» Required work: Take every line from the records below that includes the word "return".

==== Data for this exercise ====

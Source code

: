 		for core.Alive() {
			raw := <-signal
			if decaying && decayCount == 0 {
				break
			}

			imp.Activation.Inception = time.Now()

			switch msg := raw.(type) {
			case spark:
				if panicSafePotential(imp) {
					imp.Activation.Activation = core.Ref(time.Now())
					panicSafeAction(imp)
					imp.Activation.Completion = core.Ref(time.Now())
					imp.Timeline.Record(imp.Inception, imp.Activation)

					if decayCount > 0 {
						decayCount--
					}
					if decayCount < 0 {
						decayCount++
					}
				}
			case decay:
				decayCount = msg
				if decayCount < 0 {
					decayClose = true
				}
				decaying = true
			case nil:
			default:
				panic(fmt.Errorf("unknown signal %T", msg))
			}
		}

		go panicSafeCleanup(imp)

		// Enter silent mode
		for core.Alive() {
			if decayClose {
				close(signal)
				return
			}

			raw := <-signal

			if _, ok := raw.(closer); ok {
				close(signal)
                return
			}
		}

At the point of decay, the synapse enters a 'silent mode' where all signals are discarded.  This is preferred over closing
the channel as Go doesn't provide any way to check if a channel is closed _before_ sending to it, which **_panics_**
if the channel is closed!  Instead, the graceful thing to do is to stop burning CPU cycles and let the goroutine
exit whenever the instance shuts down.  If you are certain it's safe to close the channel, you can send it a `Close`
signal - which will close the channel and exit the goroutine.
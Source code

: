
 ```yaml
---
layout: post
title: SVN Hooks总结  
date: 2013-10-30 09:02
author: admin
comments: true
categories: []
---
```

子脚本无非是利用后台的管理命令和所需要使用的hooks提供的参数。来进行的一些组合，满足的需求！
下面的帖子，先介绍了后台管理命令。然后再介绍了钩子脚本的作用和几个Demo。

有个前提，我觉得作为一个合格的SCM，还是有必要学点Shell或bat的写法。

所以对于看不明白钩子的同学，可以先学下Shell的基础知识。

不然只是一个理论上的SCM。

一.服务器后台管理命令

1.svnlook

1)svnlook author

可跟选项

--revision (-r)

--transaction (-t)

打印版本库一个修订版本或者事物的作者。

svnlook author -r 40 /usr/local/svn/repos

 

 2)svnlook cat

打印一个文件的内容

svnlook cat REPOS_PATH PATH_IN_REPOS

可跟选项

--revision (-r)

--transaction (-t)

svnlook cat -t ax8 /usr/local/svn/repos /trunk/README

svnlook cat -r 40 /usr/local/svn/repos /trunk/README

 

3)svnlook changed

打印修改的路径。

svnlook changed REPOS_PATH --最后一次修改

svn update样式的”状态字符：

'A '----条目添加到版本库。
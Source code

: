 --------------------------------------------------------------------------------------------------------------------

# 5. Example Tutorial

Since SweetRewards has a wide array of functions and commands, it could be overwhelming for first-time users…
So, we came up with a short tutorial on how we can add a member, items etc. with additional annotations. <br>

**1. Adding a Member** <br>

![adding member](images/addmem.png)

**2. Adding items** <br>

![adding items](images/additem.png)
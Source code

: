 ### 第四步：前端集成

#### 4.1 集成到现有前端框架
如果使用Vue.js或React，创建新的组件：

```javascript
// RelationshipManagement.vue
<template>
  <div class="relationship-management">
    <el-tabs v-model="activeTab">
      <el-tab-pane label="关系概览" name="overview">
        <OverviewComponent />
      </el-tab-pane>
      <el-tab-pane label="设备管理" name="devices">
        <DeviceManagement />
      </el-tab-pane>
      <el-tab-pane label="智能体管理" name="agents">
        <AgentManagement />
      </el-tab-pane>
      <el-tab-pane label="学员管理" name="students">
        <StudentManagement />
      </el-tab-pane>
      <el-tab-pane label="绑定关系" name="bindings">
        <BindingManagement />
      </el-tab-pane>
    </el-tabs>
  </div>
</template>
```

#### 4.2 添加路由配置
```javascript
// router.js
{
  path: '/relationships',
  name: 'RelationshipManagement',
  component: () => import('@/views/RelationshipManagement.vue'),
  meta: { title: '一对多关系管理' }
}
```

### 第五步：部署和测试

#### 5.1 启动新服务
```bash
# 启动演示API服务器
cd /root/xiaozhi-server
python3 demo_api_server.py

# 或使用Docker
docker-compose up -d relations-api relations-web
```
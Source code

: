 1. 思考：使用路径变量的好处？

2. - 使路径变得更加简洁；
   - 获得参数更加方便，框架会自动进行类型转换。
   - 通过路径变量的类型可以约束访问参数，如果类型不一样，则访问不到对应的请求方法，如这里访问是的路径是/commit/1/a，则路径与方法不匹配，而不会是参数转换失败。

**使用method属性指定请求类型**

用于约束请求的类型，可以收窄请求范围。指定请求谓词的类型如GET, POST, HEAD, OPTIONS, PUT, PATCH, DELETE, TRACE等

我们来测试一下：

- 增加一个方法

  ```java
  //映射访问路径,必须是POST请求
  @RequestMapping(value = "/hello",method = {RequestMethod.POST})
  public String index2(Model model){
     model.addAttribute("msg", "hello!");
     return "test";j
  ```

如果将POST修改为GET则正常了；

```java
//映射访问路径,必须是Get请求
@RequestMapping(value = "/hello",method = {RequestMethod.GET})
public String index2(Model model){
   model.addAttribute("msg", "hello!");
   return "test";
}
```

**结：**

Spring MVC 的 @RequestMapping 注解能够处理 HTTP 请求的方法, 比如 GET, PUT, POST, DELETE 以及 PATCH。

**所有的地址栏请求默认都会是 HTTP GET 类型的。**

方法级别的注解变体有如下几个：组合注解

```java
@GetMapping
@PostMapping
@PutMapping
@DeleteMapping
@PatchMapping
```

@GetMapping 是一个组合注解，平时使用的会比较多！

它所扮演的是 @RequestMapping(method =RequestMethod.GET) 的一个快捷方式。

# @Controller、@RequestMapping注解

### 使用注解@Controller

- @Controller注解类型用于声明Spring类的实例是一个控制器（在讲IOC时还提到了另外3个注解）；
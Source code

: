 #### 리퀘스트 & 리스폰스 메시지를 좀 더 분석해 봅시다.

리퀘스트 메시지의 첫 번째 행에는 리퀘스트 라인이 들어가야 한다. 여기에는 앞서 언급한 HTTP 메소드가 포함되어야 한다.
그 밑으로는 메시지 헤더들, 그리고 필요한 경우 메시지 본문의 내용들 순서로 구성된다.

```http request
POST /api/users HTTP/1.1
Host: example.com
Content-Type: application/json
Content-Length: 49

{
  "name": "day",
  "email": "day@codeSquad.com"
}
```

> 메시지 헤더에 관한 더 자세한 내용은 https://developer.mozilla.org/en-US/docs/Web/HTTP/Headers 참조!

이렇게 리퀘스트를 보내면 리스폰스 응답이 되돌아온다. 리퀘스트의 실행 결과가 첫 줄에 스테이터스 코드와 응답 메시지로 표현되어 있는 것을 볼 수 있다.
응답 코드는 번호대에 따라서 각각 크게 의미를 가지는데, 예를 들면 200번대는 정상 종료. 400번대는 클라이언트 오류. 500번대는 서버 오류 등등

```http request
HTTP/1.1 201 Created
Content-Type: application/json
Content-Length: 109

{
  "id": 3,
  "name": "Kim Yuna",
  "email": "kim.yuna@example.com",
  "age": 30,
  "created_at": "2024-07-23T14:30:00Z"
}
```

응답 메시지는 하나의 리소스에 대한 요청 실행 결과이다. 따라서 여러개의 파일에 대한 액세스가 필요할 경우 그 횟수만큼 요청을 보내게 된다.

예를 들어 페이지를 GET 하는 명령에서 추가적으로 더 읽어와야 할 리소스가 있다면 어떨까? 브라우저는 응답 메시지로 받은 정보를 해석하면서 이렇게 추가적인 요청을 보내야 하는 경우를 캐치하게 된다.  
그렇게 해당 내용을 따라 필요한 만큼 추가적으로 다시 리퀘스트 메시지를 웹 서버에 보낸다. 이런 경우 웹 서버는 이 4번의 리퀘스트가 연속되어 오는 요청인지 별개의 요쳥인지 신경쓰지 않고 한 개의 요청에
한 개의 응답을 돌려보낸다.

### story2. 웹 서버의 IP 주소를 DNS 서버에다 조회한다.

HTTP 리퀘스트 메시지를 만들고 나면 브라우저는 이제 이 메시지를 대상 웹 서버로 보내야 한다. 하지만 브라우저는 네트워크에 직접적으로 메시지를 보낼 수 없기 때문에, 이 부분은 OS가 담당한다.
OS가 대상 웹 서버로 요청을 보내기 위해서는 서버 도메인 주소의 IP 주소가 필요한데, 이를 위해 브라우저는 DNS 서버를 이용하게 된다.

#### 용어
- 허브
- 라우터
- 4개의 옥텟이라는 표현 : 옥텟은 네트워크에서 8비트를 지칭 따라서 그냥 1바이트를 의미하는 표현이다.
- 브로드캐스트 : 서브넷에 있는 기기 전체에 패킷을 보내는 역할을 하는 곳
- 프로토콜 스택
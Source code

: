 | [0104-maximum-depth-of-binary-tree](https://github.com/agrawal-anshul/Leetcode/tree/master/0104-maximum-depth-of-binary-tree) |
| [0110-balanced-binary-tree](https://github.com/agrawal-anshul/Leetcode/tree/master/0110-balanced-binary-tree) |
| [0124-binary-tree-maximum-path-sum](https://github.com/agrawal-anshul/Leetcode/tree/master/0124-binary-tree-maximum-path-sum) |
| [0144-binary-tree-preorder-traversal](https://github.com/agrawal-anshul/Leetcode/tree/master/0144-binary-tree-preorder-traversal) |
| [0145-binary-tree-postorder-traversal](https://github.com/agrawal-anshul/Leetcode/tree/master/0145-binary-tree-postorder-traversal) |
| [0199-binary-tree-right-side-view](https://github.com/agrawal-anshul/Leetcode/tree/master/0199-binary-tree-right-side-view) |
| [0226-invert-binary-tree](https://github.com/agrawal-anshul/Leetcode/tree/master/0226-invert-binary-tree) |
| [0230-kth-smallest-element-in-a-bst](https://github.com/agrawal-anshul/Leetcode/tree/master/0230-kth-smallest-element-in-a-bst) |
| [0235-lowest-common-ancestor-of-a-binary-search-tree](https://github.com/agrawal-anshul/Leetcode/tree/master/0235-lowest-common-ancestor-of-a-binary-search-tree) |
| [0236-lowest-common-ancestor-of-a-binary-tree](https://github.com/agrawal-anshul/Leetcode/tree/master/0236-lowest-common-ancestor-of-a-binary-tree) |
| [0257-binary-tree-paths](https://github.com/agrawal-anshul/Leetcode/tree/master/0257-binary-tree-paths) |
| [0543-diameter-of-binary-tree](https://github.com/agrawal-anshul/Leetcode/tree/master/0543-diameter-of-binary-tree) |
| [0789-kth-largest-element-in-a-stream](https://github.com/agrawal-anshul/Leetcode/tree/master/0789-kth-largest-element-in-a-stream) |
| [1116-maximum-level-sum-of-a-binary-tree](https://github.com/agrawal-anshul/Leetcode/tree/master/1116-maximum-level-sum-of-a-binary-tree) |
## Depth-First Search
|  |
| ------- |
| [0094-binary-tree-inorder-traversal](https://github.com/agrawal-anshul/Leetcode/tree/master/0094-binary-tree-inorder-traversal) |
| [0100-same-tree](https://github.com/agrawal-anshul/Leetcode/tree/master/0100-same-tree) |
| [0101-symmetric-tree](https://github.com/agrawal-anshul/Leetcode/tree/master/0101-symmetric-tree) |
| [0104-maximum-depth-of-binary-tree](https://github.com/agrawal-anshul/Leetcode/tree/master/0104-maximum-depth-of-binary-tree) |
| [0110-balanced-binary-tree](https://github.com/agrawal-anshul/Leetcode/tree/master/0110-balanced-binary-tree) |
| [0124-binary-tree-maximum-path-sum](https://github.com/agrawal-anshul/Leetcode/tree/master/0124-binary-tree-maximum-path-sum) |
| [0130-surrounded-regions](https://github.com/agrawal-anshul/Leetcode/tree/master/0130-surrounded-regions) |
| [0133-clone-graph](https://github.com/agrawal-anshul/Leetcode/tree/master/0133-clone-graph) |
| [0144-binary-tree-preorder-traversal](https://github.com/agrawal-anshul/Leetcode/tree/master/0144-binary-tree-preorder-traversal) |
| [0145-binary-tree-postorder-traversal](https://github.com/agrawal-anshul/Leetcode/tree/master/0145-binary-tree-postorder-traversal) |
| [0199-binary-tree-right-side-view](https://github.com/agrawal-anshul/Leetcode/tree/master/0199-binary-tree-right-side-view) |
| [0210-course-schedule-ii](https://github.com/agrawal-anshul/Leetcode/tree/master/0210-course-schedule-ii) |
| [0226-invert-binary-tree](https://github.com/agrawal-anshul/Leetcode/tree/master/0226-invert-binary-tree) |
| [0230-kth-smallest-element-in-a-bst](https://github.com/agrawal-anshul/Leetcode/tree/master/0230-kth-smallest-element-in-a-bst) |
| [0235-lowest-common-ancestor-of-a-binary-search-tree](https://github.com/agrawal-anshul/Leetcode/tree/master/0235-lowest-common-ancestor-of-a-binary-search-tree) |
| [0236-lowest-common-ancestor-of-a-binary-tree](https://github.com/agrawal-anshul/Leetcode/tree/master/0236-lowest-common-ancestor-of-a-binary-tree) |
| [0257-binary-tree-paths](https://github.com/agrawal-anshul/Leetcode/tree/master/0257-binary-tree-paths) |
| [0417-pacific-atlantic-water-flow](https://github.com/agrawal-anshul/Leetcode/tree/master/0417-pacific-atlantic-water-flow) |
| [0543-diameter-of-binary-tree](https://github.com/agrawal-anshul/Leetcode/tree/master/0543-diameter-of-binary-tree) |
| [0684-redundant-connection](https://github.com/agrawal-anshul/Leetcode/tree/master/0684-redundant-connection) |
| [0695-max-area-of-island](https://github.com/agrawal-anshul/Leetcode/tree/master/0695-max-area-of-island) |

====

» Reply:
				return
                return
     return "test";j
   return "test";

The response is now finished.